Dataset entries:
<<<<

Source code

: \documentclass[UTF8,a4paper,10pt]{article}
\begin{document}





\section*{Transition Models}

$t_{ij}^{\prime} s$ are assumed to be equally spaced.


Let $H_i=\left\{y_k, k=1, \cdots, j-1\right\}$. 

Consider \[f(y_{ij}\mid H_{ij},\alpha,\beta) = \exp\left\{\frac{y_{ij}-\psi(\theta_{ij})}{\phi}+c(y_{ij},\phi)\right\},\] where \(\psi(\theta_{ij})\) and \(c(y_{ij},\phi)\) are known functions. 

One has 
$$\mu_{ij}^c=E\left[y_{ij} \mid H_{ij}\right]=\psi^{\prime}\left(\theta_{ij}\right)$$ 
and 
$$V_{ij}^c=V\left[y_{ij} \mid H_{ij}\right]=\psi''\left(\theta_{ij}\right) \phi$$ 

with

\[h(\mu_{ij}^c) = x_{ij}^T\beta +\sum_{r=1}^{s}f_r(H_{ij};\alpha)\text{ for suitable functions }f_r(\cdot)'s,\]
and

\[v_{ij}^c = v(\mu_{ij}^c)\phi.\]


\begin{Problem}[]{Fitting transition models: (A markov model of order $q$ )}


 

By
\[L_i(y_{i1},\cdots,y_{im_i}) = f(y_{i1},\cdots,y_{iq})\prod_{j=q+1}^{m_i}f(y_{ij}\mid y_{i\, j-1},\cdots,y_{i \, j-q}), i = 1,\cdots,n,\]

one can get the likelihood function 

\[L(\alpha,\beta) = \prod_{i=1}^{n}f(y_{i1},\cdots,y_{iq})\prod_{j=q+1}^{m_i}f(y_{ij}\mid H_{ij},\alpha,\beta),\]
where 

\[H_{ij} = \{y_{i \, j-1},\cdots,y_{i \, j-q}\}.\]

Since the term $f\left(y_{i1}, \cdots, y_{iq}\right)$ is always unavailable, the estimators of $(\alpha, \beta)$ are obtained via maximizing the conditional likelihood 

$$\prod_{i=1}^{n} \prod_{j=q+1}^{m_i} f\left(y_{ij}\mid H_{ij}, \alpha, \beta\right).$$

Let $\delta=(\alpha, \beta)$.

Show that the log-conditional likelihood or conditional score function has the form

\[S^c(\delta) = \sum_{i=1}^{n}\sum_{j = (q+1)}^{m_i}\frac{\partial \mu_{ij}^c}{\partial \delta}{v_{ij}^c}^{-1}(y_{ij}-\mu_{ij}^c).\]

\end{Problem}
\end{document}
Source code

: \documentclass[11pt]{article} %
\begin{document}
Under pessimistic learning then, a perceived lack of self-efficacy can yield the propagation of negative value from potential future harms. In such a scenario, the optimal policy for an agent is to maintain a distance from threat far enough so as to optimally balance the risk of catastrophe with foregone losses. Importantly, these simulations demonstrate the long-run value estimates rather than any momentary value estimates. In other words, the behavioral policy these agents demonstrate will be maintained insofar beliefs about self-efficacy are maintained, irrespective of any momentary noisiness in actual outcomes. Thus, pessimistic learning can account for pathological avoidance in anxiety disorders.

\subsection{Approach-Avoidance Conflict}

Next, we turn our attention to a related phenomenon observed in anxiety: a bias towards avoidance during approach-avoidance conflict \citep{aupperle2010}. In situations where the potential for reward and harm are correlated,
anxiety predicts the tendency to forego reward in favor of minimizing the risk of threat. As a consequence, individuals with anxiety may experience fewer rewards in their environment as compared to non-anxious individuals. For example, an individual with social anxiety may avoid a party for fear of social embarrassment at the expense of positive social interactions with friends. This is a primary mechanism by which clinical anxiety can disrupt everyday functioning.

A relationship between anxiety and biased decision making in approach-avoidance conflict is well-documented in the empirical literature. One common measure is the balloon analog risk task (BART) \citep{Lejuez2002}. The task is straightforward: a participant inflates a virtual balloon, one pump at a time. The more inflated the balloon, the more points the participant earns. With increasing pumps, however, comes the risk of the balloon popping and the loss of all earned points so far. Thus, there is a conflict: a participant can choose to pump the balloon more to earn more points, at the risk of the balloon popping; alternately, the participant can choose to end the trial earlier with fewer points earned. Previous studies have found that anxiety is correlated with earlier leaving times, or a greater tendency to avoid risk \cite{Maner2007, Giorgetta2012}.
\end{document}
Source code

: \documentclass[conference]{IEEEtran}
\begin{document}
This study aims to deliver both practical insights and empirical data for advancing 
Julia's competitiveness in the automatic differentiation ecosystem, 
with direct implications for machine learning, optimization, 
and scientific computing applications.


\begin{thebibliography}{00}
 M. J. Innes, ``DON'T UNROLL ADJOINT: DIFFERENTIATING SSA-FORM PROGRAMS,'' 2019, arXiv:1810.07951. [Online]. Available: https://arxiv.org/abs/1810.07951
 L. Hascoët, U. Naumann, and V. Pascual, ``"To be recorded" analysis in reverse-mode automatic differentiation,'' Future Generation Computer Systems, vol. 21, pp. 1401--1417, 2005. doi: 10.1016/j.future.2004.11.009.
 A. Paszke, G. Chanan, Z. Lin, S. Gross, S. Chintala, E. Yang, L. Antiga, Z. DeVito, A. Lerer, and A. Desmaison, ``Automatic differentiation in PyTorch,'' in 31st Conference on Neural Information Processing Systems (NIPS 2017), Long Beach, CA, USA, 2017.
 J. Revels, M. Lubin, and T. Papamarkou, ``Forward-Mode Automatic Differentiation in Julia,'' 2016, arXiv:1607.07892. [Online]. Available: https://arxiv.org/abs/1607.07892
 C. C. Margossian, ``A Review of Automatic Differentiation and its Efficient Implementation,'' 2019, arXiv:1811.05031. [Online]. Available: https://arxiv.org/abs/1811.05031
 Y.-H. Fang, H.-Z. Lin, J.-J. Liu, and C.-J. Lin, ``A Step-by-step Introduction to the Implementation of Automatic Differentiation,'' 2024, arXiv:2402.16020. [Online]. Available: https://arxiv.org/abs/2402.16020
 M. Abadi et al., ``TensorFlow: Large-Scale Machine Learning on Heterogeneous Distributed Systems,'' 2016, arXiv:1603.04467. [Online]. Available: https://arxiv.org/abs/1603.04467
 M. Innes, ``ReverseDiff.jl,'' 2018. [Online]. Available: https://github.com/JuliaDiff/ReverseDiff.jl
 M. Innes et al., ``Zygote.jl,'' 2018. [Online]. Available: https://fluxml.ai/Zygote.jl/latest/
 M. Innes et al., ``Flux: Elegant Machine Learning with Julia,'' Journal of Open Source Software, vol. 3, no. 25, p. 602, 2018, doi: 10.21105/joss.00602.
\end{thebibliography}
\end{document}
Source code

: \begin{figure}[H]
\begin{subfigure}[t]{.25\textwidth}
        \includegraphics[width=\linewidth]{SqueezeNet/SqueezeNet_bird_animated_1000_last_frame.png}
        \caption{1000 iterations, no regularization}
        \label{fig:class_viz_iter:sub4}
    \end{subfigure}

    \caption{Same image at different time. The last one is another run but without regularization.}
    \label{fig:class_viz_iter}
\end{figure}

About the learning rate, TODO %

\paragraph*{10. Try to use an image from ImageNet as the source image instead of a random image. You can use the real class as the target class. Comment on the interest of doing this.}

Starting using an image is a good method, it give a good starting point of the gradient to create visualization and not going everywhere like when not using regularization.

>>>>

Reproduce the entries above exactly, but only the lines between the line holding "[Online]. Available: https://arxiv.org/abs/1810.07951" and the line holding "Y.-H. Fang, H.-Z.", inclusive.

ANSWER SPACE:
 M. J. Innes, ``DON'T UNROLL ADJOINT: DIFFERENTIATING SSA-FORM PROGRAMS,'' 2019, arXiv:1810.07951. [Online]. Available: https://arxiv.org/abs/1810.07951
 L. Hascoët, U. Naumann, and V. Pascual, ``"To be recorded" analysis in reverse-mode automatic differentiation,'' Future Generation Computer Systems, vol. 21, pp. 1401--1417, 2005. doi: 10.1016/j.future.2004.11.009.
 A. Paszke, G. Chanan, Z. Lin, S. Gross, S. Chintala, E. Yang, L. Antiga, Z. DeVito, A. Lerer, and A. Desmaison, ``Automatic differentiation in PyTorch,'' in 31st Conference on Neural Information Processing Systems (NIPS 2017), Long Beach, CA, USA, 2017.
 J. Revels, M. Lubin, and T. Papamarkou, ``Forward-Mode Automatic Differentiation in Julia,'' 2016, arXiv:1607.07892. [Online]. Available: https://arxiv.org/abs/1607.07892
 C. C. Margossian, ``A Review of Automatic Differentiation and its Efficient Implementation,'' 2019, arXiv:1811.05031. [Online]. Available: https://arxiv.org/abs/1811.05031
 Y.-H. Fang, H.-Z. Lin, J.-J. Liu, and C.-J. Lin, ``A Step-by-step Introduction to the Implementation of Automatic Differentiation,'' 2024, arXiv:2402.16020. [Online]. Available: https://arxiv.org/abs/2402.16020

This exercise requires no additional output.